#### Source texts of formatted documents
* * * * *

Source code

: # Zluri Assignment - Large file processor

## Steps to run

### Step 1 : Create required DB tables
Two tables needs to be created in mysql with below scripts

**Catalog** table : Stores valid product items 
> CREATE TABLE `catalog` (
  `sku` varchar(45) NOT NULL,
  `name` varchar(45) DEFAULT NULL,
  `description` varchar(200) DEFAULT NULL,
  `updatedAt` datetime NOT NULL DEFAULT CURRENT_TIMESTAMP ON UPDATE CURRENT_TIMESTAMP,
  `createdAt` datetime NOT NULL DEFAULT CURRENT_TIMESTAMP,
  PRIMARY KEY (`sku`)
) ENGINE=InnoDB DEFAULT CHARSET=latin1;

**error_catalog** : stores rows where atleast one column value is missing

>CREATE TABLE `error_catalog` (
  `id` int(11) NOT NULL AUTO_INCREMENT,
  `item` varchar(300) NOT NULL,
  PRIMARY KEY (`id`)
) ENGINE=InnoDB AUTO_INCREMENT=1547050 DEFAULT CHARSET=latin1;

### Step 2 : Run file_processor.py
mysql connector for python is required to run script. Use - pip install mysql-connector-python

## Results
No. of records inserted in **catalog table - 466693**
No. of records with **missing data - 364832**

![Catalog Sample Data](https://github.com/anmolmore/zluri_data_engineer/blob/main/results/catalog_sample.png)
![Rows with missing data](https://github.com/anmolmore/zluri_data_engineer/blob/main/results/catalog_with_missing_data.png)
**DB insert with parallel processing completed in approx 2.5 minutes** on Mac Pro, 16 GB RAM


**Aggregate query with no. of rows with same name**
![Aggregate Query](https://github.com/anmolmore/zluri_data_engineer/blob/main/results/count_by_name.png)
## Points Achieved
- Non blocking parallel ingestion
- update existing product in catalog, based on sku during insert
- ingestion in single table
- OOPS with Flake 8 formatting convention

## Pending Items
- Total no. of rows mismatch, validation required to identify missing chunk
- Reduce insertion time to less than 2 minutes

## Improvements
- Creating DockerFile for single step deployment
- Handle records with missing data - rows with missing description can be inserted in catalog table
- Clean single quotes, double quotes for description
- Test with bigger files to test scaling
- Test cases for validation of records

* * * * *

#### EXERCISE BRIEF
Output the entries exactly.

#### OUTPUT OF THE EXERCISE
Source code

: # Zluri Assignment - Large file processor

## Steps to run

### Step 1 : Create required DB tables
Two tables needs to be created in mysql with below scripts

**Catalog** table : Stores valid product items 
> CREATE TABLE `catalog` (
  `sku` varchar(45) NOT NULL,
  `name` varchar(45) DEFAULT NULL,
  `description` varchar(200) DEFAULT NULL,
  `updatedAt` datetime NOT NULL DEFAULT CURRENT_TIMESTAMP ON UPDATE CURRENT_TIMESTAMP,
  `createdAt` datetime NOT NULL DEFAULT CURRENT_TIMESTAMP,
  PRIMARY KEY (`sku`)
) ENGINE=InnoDB DEFAULT CHARSET=latin1;

**error_catalog** : stores rows where atleast one column value is missing

>CREATE TABLE `error_catalog` (
  `id` int(11) NOT NULL AUTO_INCREMENT,
  `item` varchar(300) NOT NULL,
  PRIMARY KEY (`id`)
) ENGINE=InnoDB AUTO_INCREMENT=1547050 DEFAULT CHARSET=latin1;

### Step 2 : Run file_processor.py
mysql connector for python is required to run script. Use - pip install mysql-connector-python

## Results
No. of records inserted in **catalog table - 466693**
No. of records with **missing data - 364832**

![Catalog Sample Data](https://github.com/anmolmore/zluri_data_engineer/blob/main/results/catalog_sample.png)
![Rows with missing data](https://github.com/anmolmore/zluri_data_engineer/blob/main/results/catalog_with_missing_data.png)
**DB insert with parallel processing completed in approx 2.5 minutes** on Mac Pro, 16 GB RAM


**Aggregate query with no. of rows with same name**
![Aggregate Query](https://github.com/anmolmore/zluri_data_engineer/blob/main/results/count_by_name.png)
## Points Achieved
- Non blocking parallel ingestion
- update existing product in catalog, based on sku during insert
- ingestion in single table
- OOPS with Flake 8 formatting convention

## Pending Items
- Total no. of rows mismatch, validation required to identify missing chunk
- Reduce insertion time to less than 2 minutes

## Improvements
- Creating DockerFile for single step deployment
- Handle records with missing data - rows with missing description can be inserted in catalog table
- Clean single quotes, double quotes for description
- Test with bigger files to test scaling
- Test cases for validation of records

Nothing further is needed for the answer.